In conjunction with our collective addiction to debt, we are also increasingly coming face to face with the downfalls of a service-based economy. The U.K., which relies far too heavily on financial services and pen-pushing civil servants to fuel its economy, is particularly vulnerable in this regard. In the long run, an economically healthy nation can’t just provide services and spend borrowed money, it also has to produce, export, save and invest.

 

Unfortunately for China, a large part of its mainstream economic intelligentsia now seem to have been infected with the idea that more lending and spending by middle class consumers is the magical fix for slowing growth. Sure, a certain level of consumerism is good for an economy – especially when it leads to technological and time saving innovations, but relying too much on domestic consumption and promoting debt over savings is only going to lead to disaster.

 

Wars aren’t worth it

Again, this is a topic in which the U.S. media in particular portrays China, Russia and a number of other countries in a negative light. When you hear Fox News banging on about how these BRICS nations have vetoed military action in Iraq and Syria, one could be lead to believe that they are in cahoots with the local warlords and anti-American fundamentalist leaders in the Middle East.

 

But perhaps, just maybe, countries like China have learned from the countless mistakes and money wasting that has resulted from the U.S. trying to police the world for the last 50 years or so. I’m sure that most readers of this magazine would love to see certain regimes toppled and terrorist-friendly warlords taken out of action.

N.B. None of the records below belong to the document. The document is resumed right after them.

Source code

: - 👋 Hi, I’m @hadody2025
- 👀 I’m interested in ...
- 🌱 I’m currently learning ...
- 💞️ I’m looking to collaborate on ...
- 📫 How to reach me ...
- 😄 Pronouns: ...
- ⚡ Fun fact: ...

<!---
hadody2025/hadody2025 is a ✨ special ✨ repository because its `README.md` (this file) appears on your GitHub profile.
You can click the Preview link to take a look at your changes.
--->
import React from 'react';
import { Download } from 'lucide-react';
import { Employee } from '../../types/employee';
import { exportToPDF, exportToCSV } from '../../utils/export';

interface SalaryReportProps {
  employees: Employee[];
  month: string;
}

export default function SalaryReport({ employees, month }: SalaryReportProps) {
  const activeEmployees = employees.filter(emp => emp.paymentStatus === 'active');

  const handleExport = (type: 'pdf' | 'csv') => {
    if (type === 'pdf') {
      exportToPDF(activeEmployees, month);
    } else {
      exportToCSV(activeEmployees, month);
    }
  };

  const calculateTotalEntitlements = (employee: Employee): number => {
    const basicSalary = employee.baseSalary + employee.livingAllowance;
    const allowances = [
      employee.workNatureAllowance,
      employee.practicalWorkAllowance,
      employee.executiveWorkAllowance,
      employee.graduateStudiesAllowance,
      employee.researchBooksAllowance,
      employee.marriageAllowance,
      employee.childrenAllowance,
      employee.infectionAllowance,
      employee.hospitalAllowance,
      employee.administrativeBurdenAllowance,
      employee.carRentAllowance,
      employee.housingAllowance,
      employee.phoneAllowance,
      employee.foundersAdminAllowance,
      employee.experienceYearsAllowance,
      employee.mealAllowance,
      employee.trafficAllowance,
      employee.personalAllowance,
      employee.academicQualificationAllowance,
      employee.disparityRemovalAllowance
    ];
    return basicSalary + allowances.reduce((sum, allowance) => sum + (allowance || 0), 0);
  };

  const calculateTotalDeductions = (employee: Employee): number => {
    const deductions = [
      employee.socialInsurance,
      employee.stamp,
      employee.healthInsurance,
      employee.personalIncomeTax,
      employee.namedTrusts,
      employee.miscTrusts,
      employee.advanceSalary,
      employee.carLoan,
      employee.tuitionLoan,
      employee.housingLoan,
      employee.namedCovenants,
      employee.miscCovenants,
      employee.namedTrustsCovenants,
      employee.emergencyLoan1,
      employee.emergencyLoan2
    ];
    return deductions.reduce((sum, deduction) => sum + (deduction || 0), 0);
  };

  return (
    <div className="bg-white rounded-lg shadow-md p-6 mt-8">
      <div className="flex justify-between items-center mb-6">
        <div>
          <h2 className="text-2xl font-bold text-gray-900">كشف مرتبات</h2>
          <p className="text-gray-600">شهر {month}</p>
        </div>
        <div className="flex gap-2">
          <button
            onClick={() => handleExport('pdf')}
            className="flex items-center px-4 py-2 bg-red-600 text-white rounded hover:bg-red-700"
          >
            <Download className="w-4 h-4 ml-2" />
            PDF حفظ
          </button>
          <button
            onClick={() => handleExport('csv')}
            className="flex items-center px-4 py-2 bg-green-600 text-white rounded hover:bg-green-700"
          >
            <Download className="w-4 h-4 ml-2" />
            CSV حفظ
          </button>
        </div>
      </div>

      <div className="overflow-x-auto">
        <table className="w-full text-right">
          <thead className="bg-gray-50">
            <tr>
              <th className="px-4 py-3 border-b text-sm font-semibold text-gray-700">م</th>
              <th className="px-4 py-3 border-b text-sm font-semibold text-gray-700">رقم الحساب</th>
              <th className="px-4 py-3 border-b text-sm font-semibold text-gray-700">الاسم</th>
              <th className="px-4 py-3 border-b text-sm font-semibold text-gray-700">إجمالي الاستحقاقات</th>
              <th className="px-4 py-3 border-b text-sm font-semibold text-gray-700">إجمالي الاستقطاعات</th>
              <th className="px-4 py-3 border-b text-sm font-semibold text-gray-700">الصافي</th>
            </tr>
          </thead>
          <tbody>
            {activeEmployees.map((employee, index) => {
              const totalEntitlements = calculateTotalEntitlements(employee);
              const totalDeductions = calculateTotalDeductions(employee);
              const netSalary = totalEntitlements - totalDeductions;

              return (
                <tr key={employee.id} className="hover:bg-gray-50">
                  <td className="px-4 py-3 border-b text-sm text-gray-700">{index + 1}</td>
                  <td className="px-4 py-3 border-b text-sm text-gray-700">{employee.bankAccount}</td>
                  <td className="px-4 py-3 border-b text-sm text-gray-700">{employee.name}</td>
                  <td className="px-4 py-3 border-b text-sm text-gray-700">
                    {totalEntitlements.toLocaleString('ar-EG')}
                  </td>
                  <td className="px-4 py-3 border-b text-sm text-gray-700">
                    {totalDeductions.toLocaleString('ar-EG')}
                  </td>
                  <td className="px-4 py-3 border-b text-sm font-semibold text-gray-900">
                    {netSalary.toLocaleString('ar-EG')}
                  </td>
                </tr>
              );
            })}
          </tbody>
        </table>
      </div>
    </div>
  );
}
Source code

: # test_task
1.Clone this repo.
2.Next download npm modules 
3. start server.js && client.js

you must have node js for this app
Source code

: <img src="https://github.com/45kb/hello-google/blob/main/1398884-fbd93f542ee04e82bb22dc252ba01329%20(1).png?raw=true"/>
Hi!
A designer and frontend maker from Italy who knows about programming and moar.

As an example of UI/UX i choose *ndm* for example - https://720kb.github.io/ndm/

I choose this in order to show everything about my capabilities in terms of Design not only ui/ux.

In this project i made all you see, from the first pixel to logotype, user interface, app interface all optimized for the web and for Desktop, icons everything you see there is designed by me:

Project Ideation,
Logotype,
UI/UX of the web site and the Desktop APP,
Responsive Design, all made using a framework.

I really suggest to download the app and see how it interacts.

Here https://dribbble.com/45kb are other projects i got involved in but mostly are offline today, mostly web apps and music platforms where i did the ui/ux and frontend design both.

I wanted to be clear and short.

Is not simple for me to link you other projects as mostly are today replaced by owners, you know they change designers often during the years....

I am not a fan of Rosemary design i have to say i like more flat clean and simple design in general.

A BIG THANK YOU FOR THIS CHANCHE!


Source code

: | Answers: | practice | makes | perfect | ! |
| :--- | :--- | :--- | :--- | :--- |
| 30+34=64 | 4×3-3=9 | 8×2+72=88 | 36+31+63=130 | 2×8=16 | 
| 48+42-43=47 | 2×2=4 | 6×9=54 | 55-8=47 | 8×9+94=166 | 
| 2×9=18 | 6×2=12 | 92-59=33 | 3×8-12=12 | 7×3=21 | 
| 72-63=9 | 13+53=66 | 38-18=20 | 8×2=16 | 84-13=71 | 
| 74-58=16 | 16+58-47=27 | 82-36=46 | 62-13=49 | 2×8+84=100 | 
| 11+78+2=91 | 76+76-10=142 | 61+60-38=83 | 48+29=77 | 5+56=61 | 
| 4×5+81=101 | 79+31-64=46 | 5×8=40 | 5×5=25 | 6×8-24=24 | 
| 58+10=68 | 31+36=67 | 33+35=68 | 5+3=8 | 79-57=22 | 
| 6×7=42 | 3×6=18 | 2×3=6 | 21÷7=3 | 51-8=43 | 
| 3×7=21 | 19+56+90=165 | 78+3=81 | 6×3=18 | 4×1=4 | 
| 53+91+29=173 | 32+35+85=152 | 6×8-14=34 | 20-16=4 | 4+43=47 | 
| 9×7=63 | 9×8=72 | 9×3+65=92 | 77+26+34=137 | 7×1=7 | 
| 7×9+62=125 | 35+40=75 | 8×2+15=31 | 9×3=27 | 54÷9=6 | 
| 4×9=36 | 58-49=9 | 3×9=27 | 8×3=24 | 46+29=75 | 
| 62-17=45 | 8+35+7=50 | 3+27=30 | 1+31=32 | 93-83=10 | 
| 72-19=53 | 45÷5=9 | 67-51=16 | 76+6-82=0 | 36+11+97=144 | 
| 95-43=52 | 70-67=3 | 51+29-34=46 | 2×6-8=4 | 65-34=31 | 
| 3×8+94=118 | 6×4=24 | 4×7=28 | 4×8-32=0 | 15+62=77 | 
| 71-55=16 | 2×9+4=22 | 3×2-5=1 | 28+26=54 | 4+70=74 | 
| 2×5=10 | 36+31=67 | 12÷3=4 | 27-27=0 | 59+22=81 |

Doing so, however, costs an enormous amount of money and in most cases turns out to cause more problems than it solves.

 

Ironically enough, the same media outlets that often portray China as being too soft on hostile nations and preferring trade over war, are also helping to ramp up the ‘China is taking over the world and is preparing to colonise its neighbours’ nonsense. One has to wonder when, if ever, the barbaric mentality of the military-industrial elite will fade into the darkness, and when policymakers in the US and other western countries accept that the money spent on wars would be far better used if it went towards building hospitals, schools, roads, factories, solar panels and high speed trains.